Franck Ribéry tanzte berauscht durchs Pariser "Stade de France". Auf der Tribüne pustete Frankreichs Staatspräsident François Hollande erleichtert durch. Die nationale Katastrophe vor der Europameisterschaft 2016 im eigenen Land wurde in letzter Sekunde abgewendet. Durch das 3:0 im Relegations-Rückspiel gegen die Ukraine schaffte Frankreichs Fußball-Nationalmannschaft nach der 0:2-Hinspielpleite doch noch die Qualifikation für die Weltmeisterschaft. Ausgelassen warfen die Spieler Nationaltrainer Didier Deschamps in die Luft - er durfte sich zu später Stunde dann noch über eine Vertragsverlängerung bis 2016 freuen.
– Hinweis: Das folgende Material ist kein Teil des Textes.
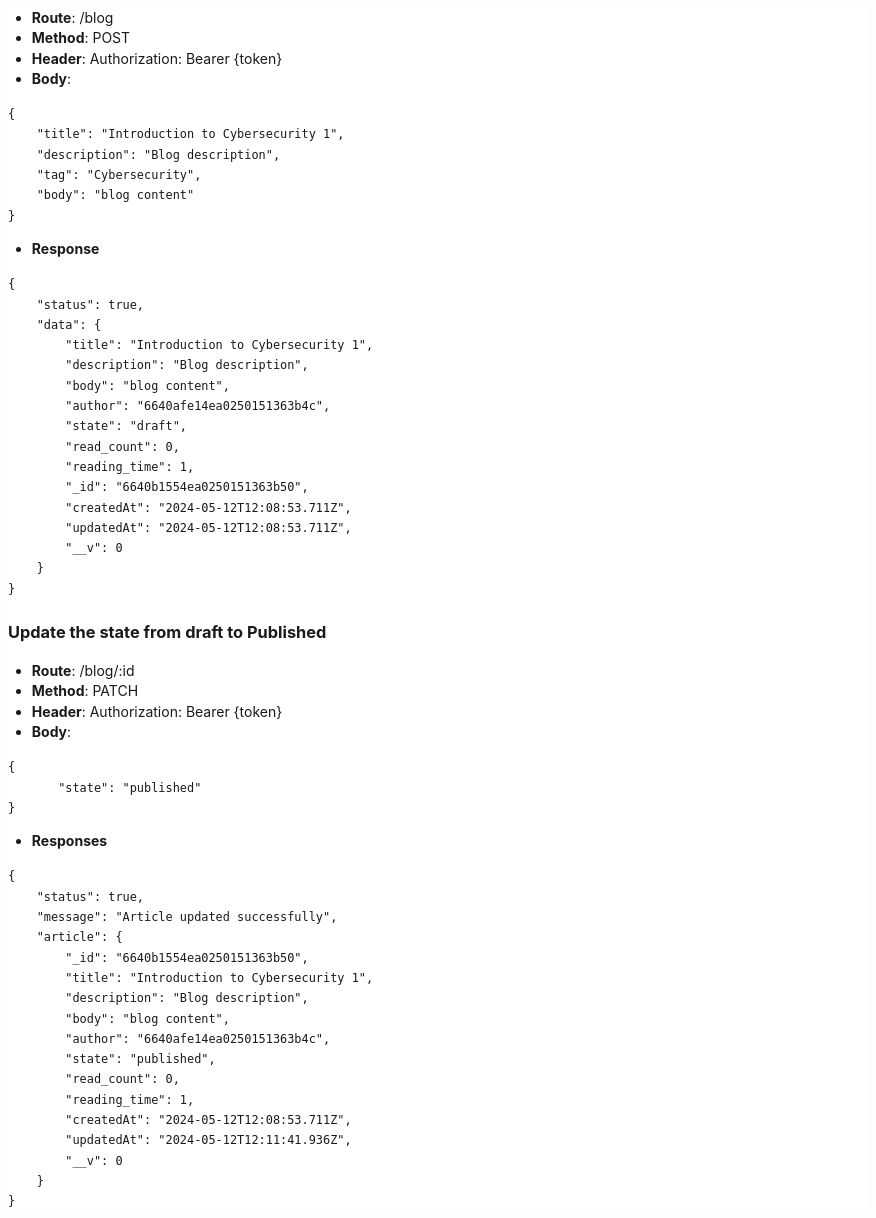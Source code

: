 - **Route**: /blog
- **Method**: POST
- **Header**: Authorization: Bearer {token}
- **Body**:

```
{
    "title": "Introduction to Cybersecurity 1",
    "description": "Blog description",
    "tag": "Cybersecurity",
    "body": "blog content"
}
```

- **Response**

```
{
    "status": true,
    "data": {
        "title": "Introduction to Cybersecurity 1",
        "description": "Blog description",
        "body": "blog content",
        "author": "6640afe14ea0250151363b4c",
        "state": "draft",
        "read_count": 0,
        "reading_time": 1,
        "_id": "6640b1554ea0250151363b50",
        "createdAt": "2024-05-12T12:08:53.711Z",
        "updatedAt": "2024-05-12T12:08:53.711Z",
        "__v": 0
    }
}
```

### Update the state from **draft** to **Published**

- **Route**: /blog/:id
- **Method**: PATCH
- **Header**: Authorization: Bearer {token}
- **Body**:

```
{
       "state": "published"
}
```

- **Responses**

```
{
    "status": true,
    "message": "Article updated successfully",
    "article": {
        "_id": "6640b1554ea0250151363b50",
        "title": "Introduction to Cybersecurity 1",
        "description": "Blog description",
        "body": "blog content",
        "author": "6640afe14ea0250151363b4c",
        "state": "published",
        "read_count": 0,
        "reading_time": 1,
        "createdAt": "2024-05-12T12:08:53.711Z",
        "updatedAt": "2024-05-12T12:11:41.936Z",
        "__v": 0
    }
}
```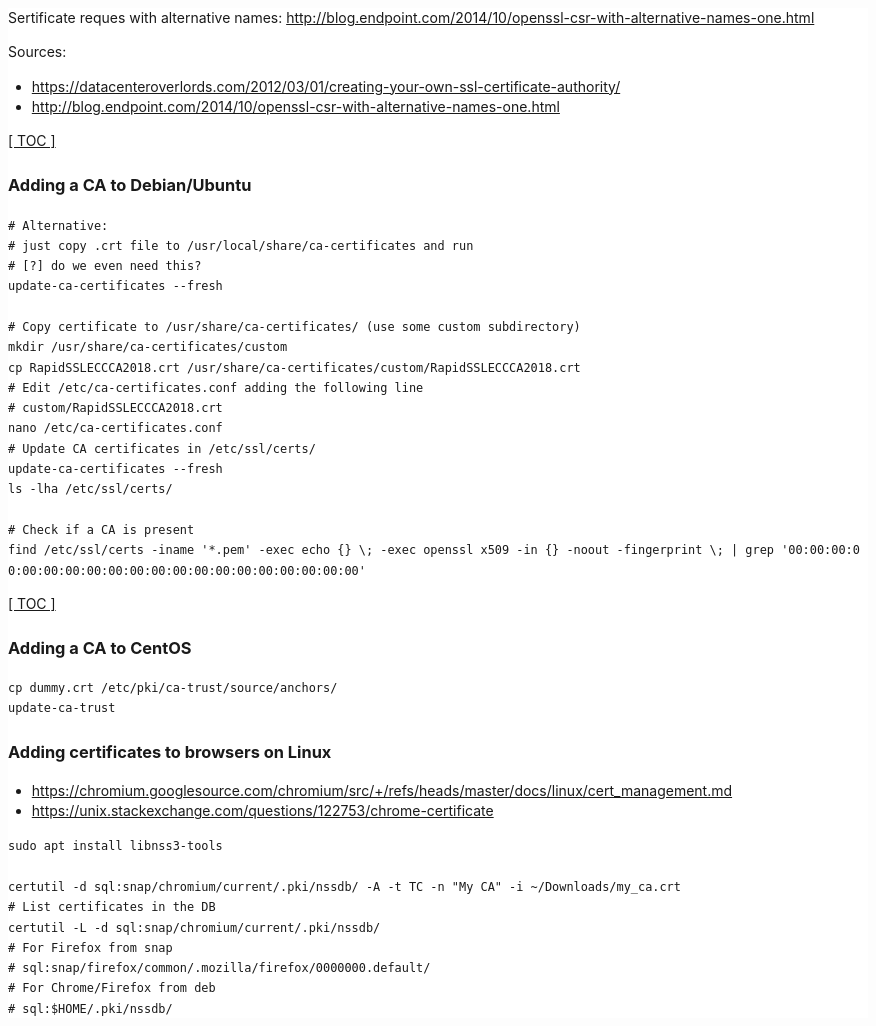Sertificate reques with alternative names: http://blog.endpoint.com/2014/10/openssl-csr-with-alternative-names-one.html

Sources:
* https://datacenteroverlords.com/2012/03/01/creating-your-own-ssl-certificate-authority/
* http://blog.endpoint.com/2014/10/openssl-csr-with-alternative-names-one.html

[\[ TOC \]](#table-of-contents)

### Adding a CA to Debian/Ubuntu
```shell
# Alternative:
# just copy .crt file to /usr/local/share/ca-certificates and run
# [?] do we even need this?
update-ca-certificates --fresh

# Copy certificate to /usr/share/ca-certificates/ (use some custom subdirectory)
mkdir /usr/share/ca-certificates/custom
cp RapidSSLECCCA2018.crt /usr/share/ca-certificates/custom/RapidSSLECCCA2018.crt
# Edit /etc/ca-certificates.conf adding the following line
# custom/RapidSSLECCCA2018.crt
nano /etc/ca-certificates.conf
# Update CA certificates in /etc/ssl/certs/
update-ca-certificates --fresh
ls -lha /etc/ssl/certs/

# Check if a CA is present
find /etc/ssl/certs -iname '*.pem' -exec echo {} \; -exec openssl x509 -in {} -noout -fingerprint \; | grep '00:00:00:00:00:00:00:00:00:00:00:00:00:00:00:00:00:00:00:00'
```
[\[ TOC \]](#table-of-contents)

### Adding a CA to CentOS

```shell
cp dummy.crt /etc/pki/ca-trust/source/anchors/
update-ca-trust
```

### Adding certificates to browsers on Linux
* https://chromium.googlesource.com/chromium/src/+/refs/heads/master/docs/linux/cert_management.md
* https://unix.stackexchange.com/questions/122753/chrome-certificate

```shell
sudo apt install libnss3-tools

certutil -d sql:snap/chromium/current/.pki/nssdb/ -A -t TC -n "My CA" -i ~/Downloads/my_ca.crt 
# List certificates in the DB
certutil -L -d sql:snap/chromium/current/.pki/nssdb/
# For Firefox from snap
# sql:snap/firefox/common/.mozilla/firefox/0000000.default/
# For Chrome/Firefox from deb
# sql:$HOME/.pki/nssdb/
```
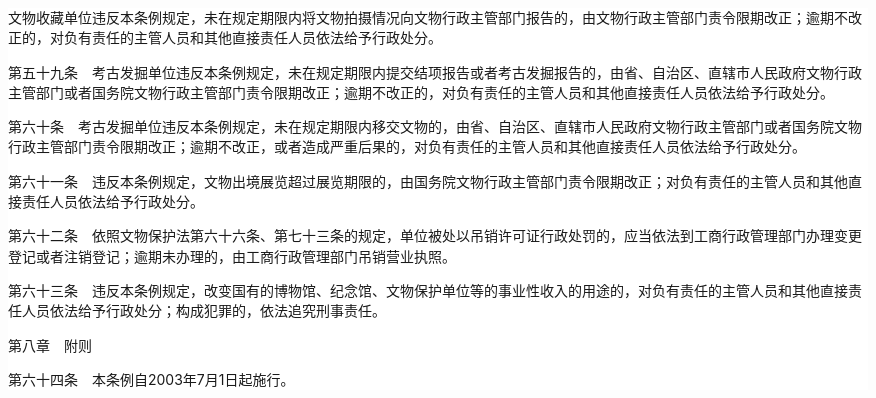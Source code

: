 文物收藏单位违反本条例规定，未在规定期限内将文物拍摄情况向文物行政主管部门报告的，由文物行政主管部门责令限期改正；逾期不改正的，对负有责任的主管人员和其他直接责任人员依法给予行政处分。

第五十九条　考古发掘单位违反本条例规定，未在规定期限内提交结项报告或者考古发掘报告的，由省、自治区、直辖市人民政府文物行政主管部门或者国务院文物行政主管部门责令限期改正；逾期不改正的，对负有责任的主管人员和其他直接责任人员依法给予行政处分。

第六十条　考古发掘单位违反本条例规定，未在规定期限内移交文物的，由省、自治区、直辖市人民政府文物行政主管部门或者国务院文物行政主管部门责令限期改正；逾期不改正，或者造成严重后果的，对负有责任的主管人员和其他直接责任人员依法给予行政处分。

第六十一条　违反本条例规定，文物出境展览超过展览期限的，由国务院文物行政主管部门责令限期改正；对负有责任的主管人员和其他直接责任人员依法给予行政处分。

第六十二条　依照文物保护法第六十六条、第七十三条的规定，单位被处以吊销许可证行政处罚的，应当依法到工商行政管理部门办理变更登记或者注销登记；逾期未办理的，由工商行政管理部门吊销营业执照。

第六十三条　违反本条例规定，改变国有的博物馆、纪念馆、文物保护单位等的事业性收入的用途的，对负有责任的主管人员和其他直接责任人员依法给予行政处分；构成犯罪的，依法追究刑事责任。

第八章　附则

第六十四条　本条例自2003年7月1日起施行。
"C'est magnifique!", schrie Ribéry nach dem Abpfiff in die Mikrofone und Kameras. Das Spiel werde man "nie mehr im Leben" vergessen, stammelte Europas Fußballer des Jahres bewegt. Mit zwei Tor-Vorlagen löste der Offensivspieler von Bayern München sein Versprechen ein, seine Mannschaft zur WM nach Brasilien zu führen, und unterstrich mit einer starken Leistung seine Ambitionen auf den Titel Weltfußballer des Jahres.

In Paris, Marseille und anderen Großstädten strömten die Fans jubelnd auf die Straßen. Trotz tagelanger Medienschelte und Problemen innerhalb der Mannschaft gelang den Franzosen das Kunststück, als erste Mannschaft in einem Relegations-Spiel zu einer WM ein 0:2 aus dem Hinspiel wett zu machen. "Respekt", titelte gestern "L'Équipe". Die Sportzeitung sah "eine Nacht blau wie ein Traum". Vor 80 000 Zuschauern sorgten Mamadou Sakho vom FC Liverpool mit einem Doppelpack (22./72. Minute) und Real Madrids Karim Benzema (34.) aus Abseitsposition für die Erlösung. "Und eins, und zwei, und drei zu null", skandierten Fans auf der Pariser Prachtstraße Champs Elysées in Anlehnung an den Jubelschrei nach dem 3:0-Sieg im Endspiel gegen Brasilien bei der Heim-WM 1998.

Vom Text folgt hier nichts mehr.